Tuesday, August 29, 2023

Coming Up In Crypto: "The Ripple and Terraform Cases Tee Up a Dramatic Showdown over Cryptocurrency Regulation"

From Columbia Law School's CLS Blue Sky blog, August 14:

On July 31, U.S. District Judge Jed Rakoff in New York decided a case with significant implications for how and even whether the Securities and Exchange Commission can regulate cryptocurrencies as a security. His decision contrasts sharply with a ruling just two weeks before by one of his colleagues on the court and brings at least a little clarity – and common sense – to the issue for regulators, investors, companies, and the public at large.

In ruling on a motion to dismiss, Rakoff held that the cryptocurrencies at issue may be securities and refused to draw a distinction based on whether they were sold directly to institutional investors or on the secondary market. His decision in SEC v. Terraform Labs. Pte. Ltd. rejected the approach in a separate case, Securities and Exchange Commission v. Ripple, et.al., where Judge Analisa Torres did make such a distinction, mangling the so-called Howey Test, which for almost 70 years has determined what is a security or, more specifically, an investment contract. The judges’ conflicting rulings means the Second Circuit will almost certainly decide on appeal one of the most important and confusing securities-law issues to arise in decades.

Back to Basics
When the Securities Act of 1933 was enacted, it allowed the SEC to regulate a variety of securities, including the ill-defined “investment contracts.” In 1946, the Supreme Court handed down a landmark case, Securities and Exchange Commission v. W.J. Howey Co., which laid out a four-part test to determine whether the transaction would be classified as the sale of a security. In short, it required 1) an investment of money 2) in a common enterprise 3) with the expectations of a profit 4) to be derived from the efforts of others.

A Ripple in the Water
In December 2020, the SEC brought an action against the Ripple Labs and several affiliated individuals for the sale of unregistered securities in violation of Section 5 of the Securities Act. The action centered on a token issued by Ripple known as “XRP.” After extensive discovery and a series of initial motions, the Ripple court agreed to hear cross-motions for summary judgment on September 13, 2022.
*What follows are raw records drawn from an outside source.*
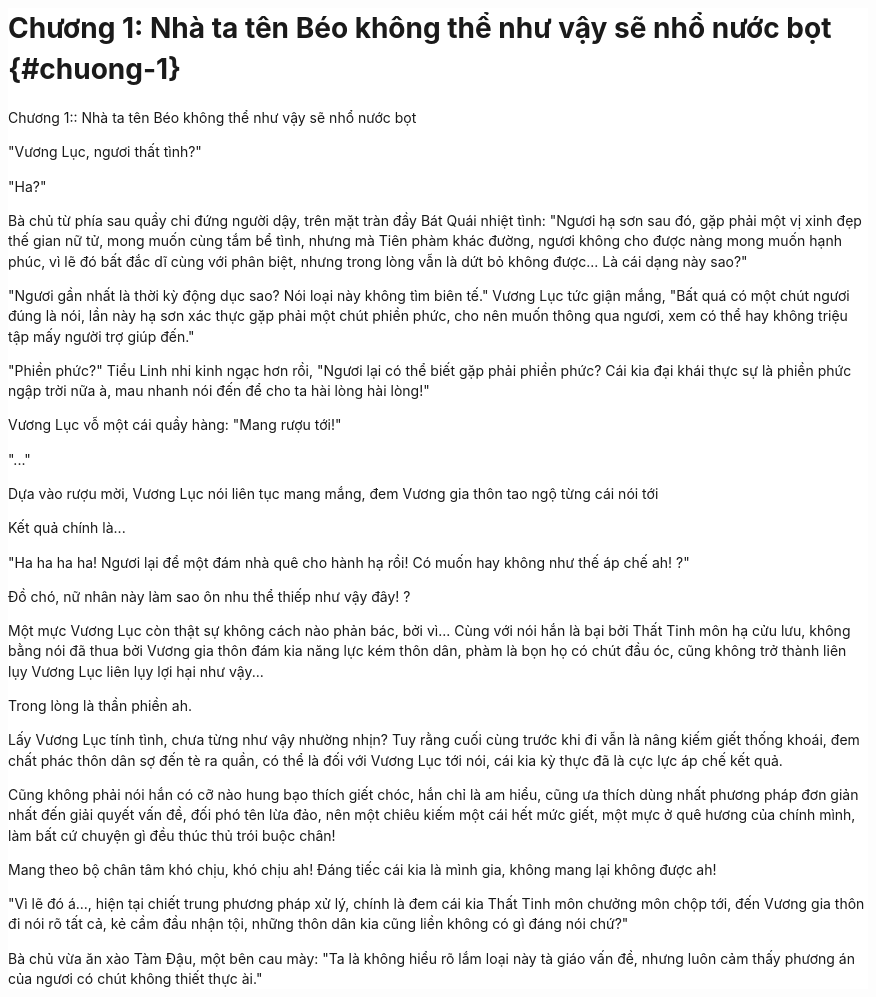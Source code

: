 # Chương 1: Nhà ta tên Béo không thể như vậy sẽ nhổ nước bọt {#chuong-1}
Chương 1:: Nhà ta tên Béo không thể như vậy sẽ nhổ nước bọt


"Vương Lục, ngươi thất tình?"

"Ha?"

Bà chủ từ phía sau quầy chi đứng người dậy, trên mặt tràn đầy Bát Quái nhiệt tình: "Ngươi hạ sơn sau đó, gặp phải một vị xinh đẹp thế gian nữ tử, mong muốn cùng tắm bể tình, nhưng mà Tiên phàm khác đường, ngươi không cho được nàng mong muốn hạnh phúc, vì lẽ đó bất đắc dĩ cùng với phân biệt, nhưng trong lòng vẫn là dứt bỏ không được... Là cái dạng này sao?"

"Ngươi gần nhất là thời kỳ động dục sao? Nói loại này không tìm biên tế." Vương Lục tức giận mắng, "Bất quá có một chút ngươi đúng là nói, lần này hạ sơn xác thực gặp phải một chút phiền phức, cho nên muốn thông qua ngươi, xem có thể hay không triệu tập mấy người trợ giúp đến."

"Phiền phức?" Tiểu Linh nhi kinh ngạc hơn rồi, "Ngươi lại có thể biết gặp phải phiền phức? Cái kia đại khái thực sự là phiền phức ngập trời nữa à, mau nhanh nói đến để cho ta hài lòng hài lòng!"

Vương Lục vỗ một cái quầy hàng: "Mang rượu tới!"

"..."

Dựa vào rượu mời, Vương Lục nói liên tục mang mắng, đem Vương gia thôn tao ngộ từng cái nói tới

Kết quả chính là...

"Ha ha ha ha! Ngươi lại để một đám nhà quê cho hành hạ rồi! Có muốn hay không như thế áp chế ah! ?"

Đồ chó, nữ nhân này làm sao ôn nhu thể thiếp như vậy đây! ?

Một mực Vương Lục còn thật sự không cách nào phản bác, bởi vì... Cùng với nói hắn là bại bởi Thất Tinh môn hạ cửu lưu, không bằng nói đã thua bởi Vương gia thôn đám kia năng lực kém thôn dân, phàm là bọn họ có chút đầu óc, cũng không trở thành liên lụy Vương Lục liên lụy lợi hại như vậy...

Trong lòng là thần phiền ah.

Lấy Vương Lục tính tình, chưa từng như vậy nhường nhịn? Tuy rằng cuối cùng trước khi đi vẫn là nâng kiếm giết thống khoái, đem chất phác thôn dân sợ đến tè ra quần, có thể là đối với Vương Lục tới nói, cái kia kỳ thực đã là cực lực áp chế kết quả.

Cũng không phải nói hắn có cỡ nào hung bạo thích giết chóc, hắn chỉ là am hiểu, cũng ưa thích dùng nhất phương pháp đơn giản nhất đến giải quyết vấn đề, đối phó tên lừa đảo, nên một chiêu kiếm một cái hết mức giết, một mực ở quê hương của chính mình, làm bất cứ chuyện gì đều thúc thủ trói buộc chân!

Mang theo bộ chân tâm khó chịu, khó chịu ah! Đáng tiếc cái kia là mình gia, không mang lại không được ah!

"Vì lẽ đó á..., hiện tại chiết trung phương pháp xử lý, chính là đem cái kia Thất Tinh môn chưởng môn chộp tới, đến Vương gia thôn đi nói rõ tất cả, kẻ cầm đầu nhận tội, những thôn dân kia cũng liền không có gì đáng nói chứ?"

Bà chủ vừa ăn xào Tàm Đậu, một bên cau mày: "Ta là không hiểu rõ lắm loại này tà giáo vấn đề, nhưng luôn cảm thấy phương án của ngươi có chút không thiết thực ài."
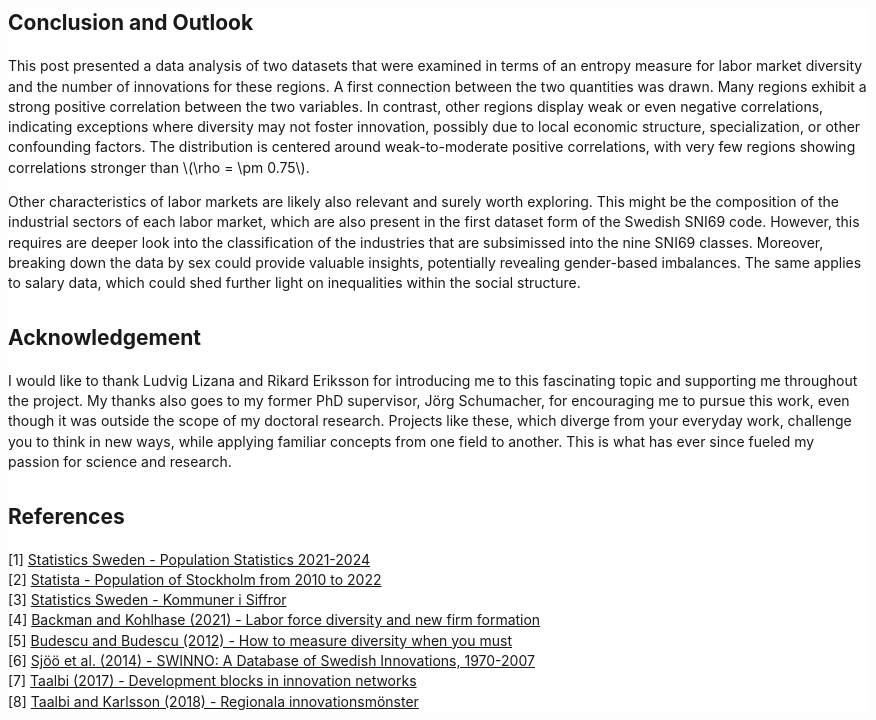 
## Conclusion and Outlook
This post presented a data analysis of two datasets that were examined in terms of an entropy measure for labor market diversity and the number of innovations for these regions. 
A first connection between the two quantities was drawn. Many regions exhibit a strong positive correlation between the two variables. 
In contrast, other regions display weak or even negative correlations, indicating exceptions where diversity may not foster innovation, possibly due to local economic structure, specialization, or other confounding factors.
The distribution is centered around weak-to-moderate positive correlations, with very few regions showing correlations stronger than \\(\rho = \pm 0.75\\).

Other characteristics of labor markets are likely also relevant and surely worth exploring. 
This might be the composition of the industrial sectors of each labor market, which are also present in the first dataset form of the Swedish SNI69 code. 
However, this requires are deeper look into the classification of the industries that are subsimissed into the nine SNI69 classes.
Moreover, breaking down the data by sex could provide valuable insights, potentially revealing gender-based imbalances.
The same applies to salary data, which could shed further light on inequalities within the social structure.

## Acknowledgement
I would like to thank Ludvig Lizana and Rikard Eriksson for introducing me to this fascinating topic and supporting me throughout the project. 
My thanks also goes to my former PhD supervisor, Jörg Schumacher, for encouraging me to pursue this work, even though it was outside the scope of my doctoral research.
Projects like these, which diverge from your everyday work, challenge you to think in new ways, while applying familiar concepts from one field to another. 
This is what has ever since fueled my passion for science and research. 

## References
[1] [Statistics Sweden - Population Statistics 2021-2024](https://www.scb.se/en/finding-statistics/statistics-by-subject-area/population-and-living-conditions/population-composition-and-development/population-statistics/pong/tables-and-graphs/population-statistics---month-quarter-half-year/population-statistics-2021-2024-month-and-1998-2024-year/)<br>
[2] [Statista - Population of Stockholm from 2010 to 2022 ](https://www.statista.com/statistics/1357797/population-stockholm/)<br>
[3] [Statistics Sweden - Kommuner i Siffror](https://kommunsiffror.scb.se/)<br>
[4] [Backman and Kohlhase (2021) - Labor force diversity and new firm formation](https://doi.org/10.1007/s00168-021-01084-9)<br>
[5] [Budescu and Budescu (2012) - How to measure diversity when you must](https://doi.org/10.1037/a0027129)<br>
[6] [Sjöö et al. (2014) - SWINNO: A Database of Swedish Innovations, 1970-2007](https://lucris.lub.lu.se/ws/portalfiles/portal/5522430/7868934)<br>
[7] [Taalbi (2017) - Development blocks in innovation networks](https://ideas.repec.org/a/spr/joevec/v27y2017i3d10.1007_s00191-017-0491-y.html)<br>
[8] [Taalbi and Karlsson (2018) - Regionala innovationsmönster](https://utveckling.skane.se/siteassets/publikationer/rs_innovation_0528_final4.pdf)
The Ripple court considered three questions, one with several subparts. The first asked whether XRP is an investment contract defined as a security. The second focused on whether certain transactions involving XRP constituted breaches of the Section 5 registration requirements. The final question asked whether executives at Ripple aided and abetted the company in violating securities laws.

As to the first question, the Ripple court ruled that “XRP, as a digital token, is not in and of itself a ‘contract, transaction[,] or scheme’ that embodies the Howey requirements of an investment contract.” Many commentators stopped reading at this point and argued that this was a win for Ripple. However, the court went on to say that a totality of the circumstances surrounding the differing transactions by the different defendants must be examined.

Sometimes a Security, Other Times Not?
To answer the second question, the Ripple court examined four broad categories of transactions involving XRP. The first was sales to institutional investors. The second involved so-called “programmatic sales” on digital asset exchanges. The third involved “other distributions” under written contracts. The fourth was sales by individual executives, specifically Chris Larsen, one of the founders and a former CEO of the company, and Brad Garlinghouse, the current CEO of Ripple.

Judge Torres found that the sales to institutional investors constituted a sale of unregistered securities because those investors were “situated in the position of Institutional Buyers.” Such buyers could reasonably understand that Ripple would use the money to improve the XRP Ledger and thus increase the value of the token. The repeated public statements by the company and its executives all seemed to indicate a plan to increase the value of the token. Finally, the buyers were required to comply with lockup provisions and resale restrictions based on the trading volume of XRP – thus they were not purchasing with the intent to resell or otherwise distribute....


This is what Courts of Appeal are made for.